Canada’s Minister of Canadian Heritage, Mélanie Joly, visited Vancouver's Museum of Anthropology (MOA) today with some good news.
She announced that the federal government is providing $3 million in funding to the University of British Columbia museum.
This investment directly supports the newly opened Gallery of the Northwest Coast Masterworks, and has allowed the museum to purchase and install state-of-the-art exhibition equipment to showcase the 230 historic and contemporary pieces of Indigenous art from the Northwest Coast (an anonymous donation worth $7 million that was given to MOA last year).
The funding will also go toward the construction of a new public education centre inside the museum. It will include a 144-seat professional theatre, a green room, washrooms, and a multi-purpose space that can be used for lectures, workshops, and public performances.

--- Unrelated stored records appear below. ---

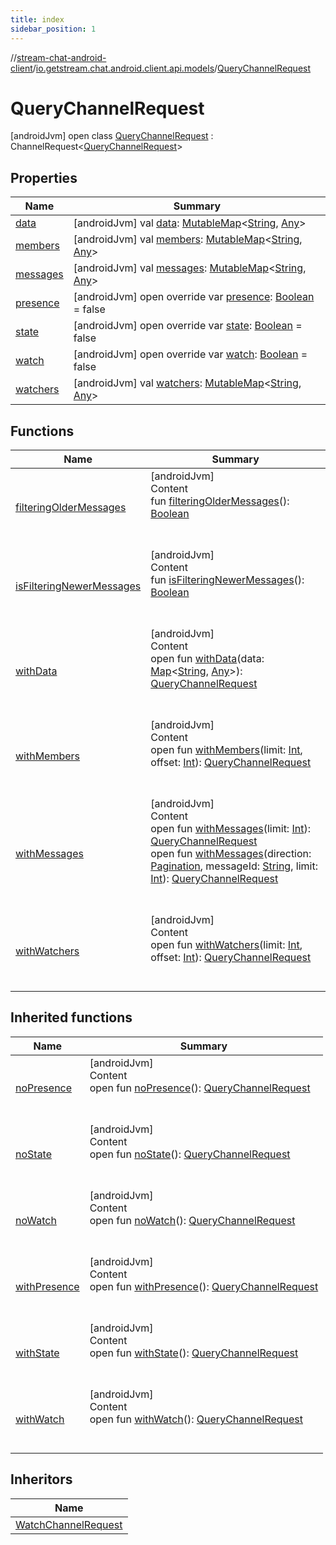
 ```yaml
---
title: index
sidebar_position: 1
---
```

//[stream-chat-android-client](../../../index.md)/[io.getstream.chat.android.client.api.models](../index.md)/[QueryChannelRequest](index.md)



# QueryChannelRequest  
 [androidJvm] open class [QueryChannelRequest](index.md) : ChannelRequest&lt;[QueryChannelRequest](index.md)&gt;    


## Properties  
  
|  Name |  Summary | 
|---|---|
| <a name="io.getstream.chat.android.client.api.models/QueryChannelRequest/data/#/PointingToDeclaration/"></a>[data](data.md)| <a name="io.getstream.chat.android.client.api.models/QueryChannelRequest/data/#/PointingToDeclaration/"></a> [androidJvm] val [data](data.md): [MutableMap](https://kotlinlang.org/api/latest/jvm/stdlib/kotlin.collections/-mutable-map/index.html)&lt;[String](https://kotlinlang.org/api/latest/jvm/stdlib/kotlin/-string/index.html), [Any](https://kotlinlang.org/api/latest/jvm/stdlib/kotlin/-any/index.html)&gt;   <br/>|
| <a name="io.getstream.chat.android.client.api.models/QueryChannelRequest/members/#/PointingToDeclaration/"></a>[members](members.md)| <a name="io.getstream.chat.android.client.api.models/QueryChannelRequest/members/#/PointingToDeclaration/"></a> [androidJvm] val [members](members.md): [MutableMap](https://kotlinlang.org/api/latest/jvm/stdlib/kotlin.collections/-mutable-map/index.html)&lt;[String](https://kotlinlang.org/api/latest/jvm/stdlib/kotlin/-string/index.html), [Any](https://kotlinlang.org/api/latest/jvm/stdlib/kotlin/-any/index.html)&gt;   <br/>|
| <a name="io.getstream.chat.android.client.api.models/QueryChannelRequest/messages/#/PointingToDeclaration/"></a>[messages](messages.md)| <a name="io.getstream.chat.android.client.api.models/QueryChannelRequest/messages/#/PointingToDeclaration/"></a> [androidJvm] val [messages](messages.md): [MutableMap](https://kotlinlang.org/api/latest/jvm/stdlib/kotlin.collections/-mutable-map/index.html)&lt;[String](https://kotlinlang.org/api/latest/jvm/stdlib/kotlin/-string/index.html), [Any](https://kotlinlang.org/api/latest/jvm/stdlib/kotlin/-any/index.html)&gt;   <br/>|
| <a name="io.getstream.chat.android.client.api.models/QueryChannelRequest/presence/#/PointingToDeclaration/"></a>[presence](presence.md)| <a name="io.getstream.chat.android.client.api.models/QueryChannelRequest/presence/#/PointingToDeclaration/"></a> [androidJvm] open override var [presence](presence.md): [Boolean](https://kotlinlang.org/api/latest/jvm/stdlib/kotlin/-boolean/index.html) = false   <br/>|
| <a name="io.getstream.chat.android.client.api.models/QueryChannelRequest/state/#/PointingToDeclaration/"></a>[state](state.md)| <a name="io.getstream.chat.android.client.api.models/QueryChannelRequest/state/#/PointingToDeclaration/"></a> [androidJvm] open override var [state](state.md): [Boolean](https://kotlinlang.org/api/latest/jvm/stdlib/kotlin/-boolean/index.html) = false   <br/>|
| <a name="io.getstream.chat.android.client.api.models/QueryChannelRequest/watch/#/PointingToDeclaration/"></a>[watch](watch.md)| <a name="io.getstream.chat.android.client.api.models/QueryChannelRequest/watch/#/PointingToDeclaration/"></a> [androidJvm] open override var [watch](watch.md): [Boolean](https://kotlinlang.org/api/latest/jvm/stdlib/kotlin/-boolean/index.html) = false   <br/>|
| <a name="io.getstream.chat.android.client.api.models/QueryChannelRequest/watchers/#/PointingToDeclaration/"></a>[watchers](watchers.md)| <a name="io.getstream.chat.android.client.api.models/QueryChannelRequest/watchers/#/PointingToDeclaration/"></a> [androidJvm] val [watchers](watchers.md): [MutableMap](https://kotlinlang.org/api/latest/jvm/stdlib/kotlin.collections/-mutable-map/index.html)&lt;[String](https://kotlinlang.org/api/latest/jvm/stdlib/kotlin/-string/index.html), [Any](https://kotlinlang.org/api/latest/jvm/stdlib/kotlin/-any/index.html)&gt;   <br/>|


## Functions  
  
|  Name |  Summary | 
|---|---|
| <a name="io.getstream.chat.android.client.api.models/QueryChannelRequest/filteringOlderMessages/#/PointingToDeclaration/"></a>[filteringOlderMessages](filteringOlderMessages.md)| <a name="io.getstream.chat.android.client.api.models/QueryChannelRequest/filteringOlderMessages/#/PointingToDeclaration/"></a>[androidJvm]  <br/>Content  <br/>fun [filteringOlderMessages](filteringOlderMessages.md)(): [Boolean](https://kotlinlang.org/api/latest/jvm/stdlib/kotlin/-boolean/index.html)  <br/><br/><br/>|
| <a name="io.getstream.chat.android.client.api.models/QueryChannelRequest/isFilteringNewerMessages/#/PointingToDeclaration/"></a>[isFilteringNewerMessages](isFilteringNewerMessages.md)| <a name="io.getstream.chat.android.client.api.models/QueryChannelRequest/isFilteringNewerMessages/#/PointingToDeclaration/"></a>[androidJvm]  <br/>Content  <br/>fun [isFilteringNewerMessages](isFilteringNewerMessages.md)(): [Boolean](https://kotlinlang.org/api/latest/jvm/stdlib/kotlin/-boolean/index.html)  <br/><br/><br/>|
| <a name="io.getstream.chat.android.client.api.models/QueryChannelRequest/withData/#kotlin.collections.Map[kotlin.String,kotlin.Any]/PointingToDeclaration/"></a>[withData](withData.md)| <a name="io.getstream.chat.android.client.api.models/QueryChannelRequest/withData/#kotlin.collections.Map[kotlin.String,kotlin.Any]/PointingToDeclaration/"></a>[androidJvm]  <br/>Content  <br/>open fun [withData](withData.md)(data: [Map](https://kotlinlang.org/api/latest/jvm/stdlib/kotlin.collections/-map/index.html)&lt;[String](https://kotlinlang.org/api/latest/jvm/stdlib/kotlin/-string/index.html), [Any](https://kotlinlang.org/api/latest/jvm/stdlib/kotlin/-any/index.html)&gt;): [QueryChannelRequest](index.md)  <br/><br/><br/>|
| <a name="io.getstream.chat.android.client.api.models/QueryChannelRequest/withMembers/#kotlin.Int#kotlin.Int/PointingToDeclaration/"></a>[withMembers](withMembers.md)| <a name="io.getstream.chat.android.client.api.models/QueryChannelRequest/withMembers/#kotlin.Int#kotlin.Int/PointingToDeclaration/"></a>[androidJvm]  <br/>Content  <br/>open fun [withMembers](withMembers.md)(limit: [Int](https://kotlinlang.org/api/latest/jvm/stdlib/kotlin/-int/index.html), offset: [Int](https://kotlinlang.org/api/latest/jvm/stdlib/kotlin/-int/index.html)): [QueryChannelRequest](index.md)  <br/><br/><br/>|
| <a name="io.getstream.chat.android.client.api.models/QueryChannelRequest/withMessages/#kotlin.Int/PointingToDeclaration/"></a>[withMessages](withMessages.md)| <a name="io.getstream.chat.android.client.api.models/QueryChannelRequest/withMessages/#kotlin.Int/PointingToDeclaration/"></a>[androidJvm]  <br/>Content  <br/>open fun [withMessages](withMessages.md)(limit: [Int](https://kotlinlang.org/api/latest/jvm/stdlib/kotlin/-int/index.html)): [QueryChannelRequest](index.md)  <br/>open fun [withMessages](withMessages.md)(direction: [Pagination](../Pagination/index.md), messageId: [String](https://kotlinlang.org/api/latest/jvm/stdlib/kotlin/-string/index.html), limit: [Int](https://kotlinlang.org/api/latest/jvm/stdlib/kotlin/-int/index.html)): [QueryChannelRequest](index.md)  <br/><br/><br/>|
| <a name="io.getstream.chat.android.client.api.models/QueryChannelRequest/withWatchers/#kotlin.Int#kotlin.Int/PointingToDeclaration/"></a>[withWatchers](withWatchers.md)| <a name="io.getstream.chat.android.client.api.models/QueryChannelRequest/withWatchers/#kotlin.Int#kotlin.Int/PointingToDeclaration/"></a>[androidJvm]  <br/>Content  <br/>open fun [withWatchers](withWatchers.md)(limit: [Int](https://kotlinlang.org/api/latest/jvm/stdlib/kotlin/-int/index.html), offset: [Int](https://kotlinlang.org/api/latest/jvm/stdlib/kotlin/-int/index.html)): [QueryChannelRequest](index.md)  <br/><br/><br/>|


## Inherited functions  
  
|  Name |  Summary | 
|---|---|
| <a name="io.getstream.chat.android.client.api.models/ChannelRequest/noPresence/#/PointingToDeclaration/"></a>[noPresence](../WatchChannelRequest/index.md#1585137569%2FFunctions%2F-423410878)| <a name="io.getstream.chat.android.client.api.models/ChannelRequest/noPresence/#/PointingToDeclaration/"></a>[androidJvm]  <br/>Content  <br/>open fun [noPresence](../WatchChannelRequest/index.md#1585137569%2FFunctions%2F-423410878)(): [QueryChannelRequest](index.md)  <br/><br/><br/>|
| <a name="io.getstream.chat.android.client.api.models/ChannelRequest/noState/#/PointingToDeclaration/"></a>[noState](../WatchChannelRequest/index.md#1393237037%2FFunctions%2F-423410878)| <a name="io.getstream.chat.android.client.api.models/ChannelRequest/noState/#/PointingToDeclaration/"></a>[androidJvm]  <br/>Content  <br/>open fun [noState](../WatchChannelRequest/index.md#1393237037%2FFunctions%2F-423410878)(): [QueryChannelRequest](index.md)  <br/><br/><br/>|
| <a name="io.getstream.chat.android.client.api.models/ChannelRequest/noWatch/#/PointingToDeclaration/"></a>[noWatch](../WatchChannelRequest/index.md#1534934447%2FFunctions%2F-423410878)| <a name="io.getstream.chat.android.client.api.models/ChannelRequest/noWatch/#/PointingToDeclaration/"></a>[androidJvm]  <br/>Content  <br/>open fun [noWatch](../WatchChannelRequest/index.md#1534934447%2FFunctions%2F-423410878)(): [QueryChannelRequest](index.md)  <br/><br/><br/>|
| <a name="io.getstream.chat.android.client.api.models/ChannelRequest/withPresence/#/PointingToDeclaration/"></a>[withPresence](../WatchChannelRequest/index.md#-1504229060%2FFunctions%2F-423410878)| <a name="io.getstream.chat.android.client.api.models/ChannelRequest/withPresence/#/PointingToDeclaration/"></a>[androidJvm]  <br/>Content  <br/>open fun [withPresence](../WatchChannelRequest/index.md#-1504229060%2FFunctions%2F-423410878)(): [QueryChannelRequest](index.md)  <br/><br/><br/>|
| <a name="io.getstream.chat.android.client.api.models/ChannelRequest/withState/#/PointingToDeclaration/"></a>[withState](../WatchChannelRequest/index.md#-2127497102%2FFunctions%2F-423410878)| <a name="io.getstream.chat.android.client.api.models/ChannelRequest/withState/#/PointingToDeclaration/"></a>[androidJvm]  <br/>Content  <br/>open fun [withState](../WatchChannelRequest/index.md#-2127497102%2FFunctions%2F-423410878)(): [QueryChannelRequest](index.md)  <br/><br/><br/>|
| <a name="io.getstream.chat.android.client.api.models/ChannelRequest/withWatch/#/PointingToDeclaration/"></a>[withWatch](../WatchChannelRequest/index.md#-1985799692%2FFunctions%2F-423410878)| <a name="io.getstream.chat.android.client.api.models/ChannelRequest/withWatch/#/PointingToDeclaration/"></a>[androidJvm]  <br/>Content  <br/>open fun [withWatch](../WatchChannelRequest/index.md#-1985799692%2FFunctions%2F-423410878)(): [QueryChannelRequest](index.md)  <br/><br/><br/>|


## Inheritors  
  
|  Name | 
|---|
| <a name="io.getstream.chat.android.client.api.models/WatchChannelRequest///PointingToDeclaration/"></a>[WatchChannelRequest](../WatchChannelRequest/index.md)|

“We really hope that this is part of a greater series of investments to support Indigenous cultures, and that Vancouverites will discover the incredible legacy of Indigenous communities,” Joly told the Straight in an interview at MOA. “We think that there is important work to be done by the government to support the reconciliation process, and of course supporting MOA’s new project is part of that ongoing investment as part of reconciliation.”
“The Museum of Anthropology has a long-standing commitment to collaborating with Indigenous artists and community members,” said Anthony Shelton, Director of MOA, in a press statement. “MOA is grateful for this generous funding from Canadian Heritage, and we look forward to the opportunity to continue to amplify Indigenous voices through these new amenities.”
This funding is provided through the Government of Canada’s cultural infrastructure program, the Canada Cultural Spaces Fund.